Step by step. We needed to first find a way for people to meaningfully engage with those affected by systemic poverty because there is a fearful avoidance of Vancouver's urban poor. Our decision to create a guided walking tour around DTES was to help the public better understand the crisis from those who have experienced it.
Hidden histories. We guided participants through streets not often seen by tourists and sometimes avoided by locals. To provide background for visitors who were unfamiliar with the streets, we prepared a research script to illustrate the history behind the sites we visited.
Seeing and hearing local. Understanding the city's history is an important part of the crisis, but it isn't the full picture. It was vital for us to represent the voices of those who had lived through it instead of speaking for them. We reached out to social enterprises in the neighbourhood and partnered with local changemakers who were willing to share their stories with us.

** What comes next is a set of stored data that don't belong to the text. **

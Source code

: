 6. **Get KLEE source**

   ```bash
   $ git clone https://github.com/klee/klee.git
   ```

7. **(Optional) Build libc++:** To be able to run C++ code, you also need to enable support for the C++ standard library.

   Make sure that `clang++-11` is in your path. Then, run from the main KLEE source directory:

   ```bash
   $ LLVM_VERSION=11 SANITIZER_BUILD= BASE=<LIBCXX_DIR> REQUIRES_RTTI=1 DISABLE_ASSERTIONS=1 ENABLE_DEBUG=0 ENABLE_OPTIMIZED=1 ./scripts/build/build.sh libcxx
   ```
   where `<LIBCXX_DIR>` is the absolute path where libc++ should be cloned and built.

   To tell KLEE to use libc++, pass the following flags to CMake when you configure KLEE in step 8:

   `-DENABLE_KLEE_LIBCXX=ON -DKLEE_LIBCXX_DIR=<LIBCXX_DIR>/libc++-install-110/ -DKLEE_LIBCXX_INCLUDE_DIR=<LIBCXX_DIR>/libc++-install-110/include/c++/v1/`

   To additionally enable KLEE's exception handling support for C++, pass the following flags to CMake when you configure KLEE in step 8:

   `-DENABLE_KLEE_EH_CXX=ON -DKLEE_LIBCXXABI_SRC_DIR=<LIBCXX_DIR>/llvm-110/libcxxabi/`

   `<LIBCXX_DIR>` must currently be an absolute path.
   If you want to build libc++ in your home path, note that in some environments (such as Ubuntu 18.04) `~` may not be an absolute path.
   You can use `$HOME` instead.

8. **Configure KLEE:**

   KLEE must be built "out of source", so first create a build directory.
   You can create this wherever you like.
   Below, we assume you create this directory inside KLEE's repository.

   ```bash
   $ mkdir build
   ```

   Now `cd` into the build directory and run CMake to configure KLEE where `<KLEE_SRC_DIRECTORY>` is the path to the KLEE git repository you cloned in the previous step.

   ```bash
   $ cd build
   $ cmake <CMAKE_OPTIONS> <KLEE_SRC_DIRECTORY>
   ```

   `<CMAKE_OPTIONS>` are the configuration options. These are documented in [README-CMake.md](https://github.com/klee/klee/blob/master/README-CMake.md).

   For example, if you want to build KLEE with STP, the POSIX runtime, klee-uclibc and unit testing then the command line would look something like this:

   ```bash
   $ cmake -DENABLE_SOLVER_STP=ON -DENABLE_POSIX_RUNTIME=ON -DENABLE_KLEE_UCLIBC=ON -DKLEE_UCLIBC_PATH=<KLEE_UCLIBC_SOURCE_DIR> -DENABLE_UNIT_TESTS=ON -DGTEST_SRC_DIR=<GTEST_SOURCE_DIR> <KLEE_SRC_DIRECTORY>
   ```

Turning up the volume. Our tour featured stories of empowerment, broadening our discussion around homelessness from fear to hope. One of the most impactful parts of our tour was a 30-minute stop at East Van Roasters, a specialty café and social enterprise committed to supporting at-risk people re-entering the workforce. We were welcomed in by the store manager, who was a graduate of EVR's mentorship program and job training initiatives for women.
Uncovering solutions. There is incredible amounts of work being done and overlooked in the community due to the stigma and avoidance of mental health, drug addiction, and homelessness issues in the area. The goal of our project was to amplify the voices of underserved neighbourhoods and encourage our participants to consider how they could serve their own communities better.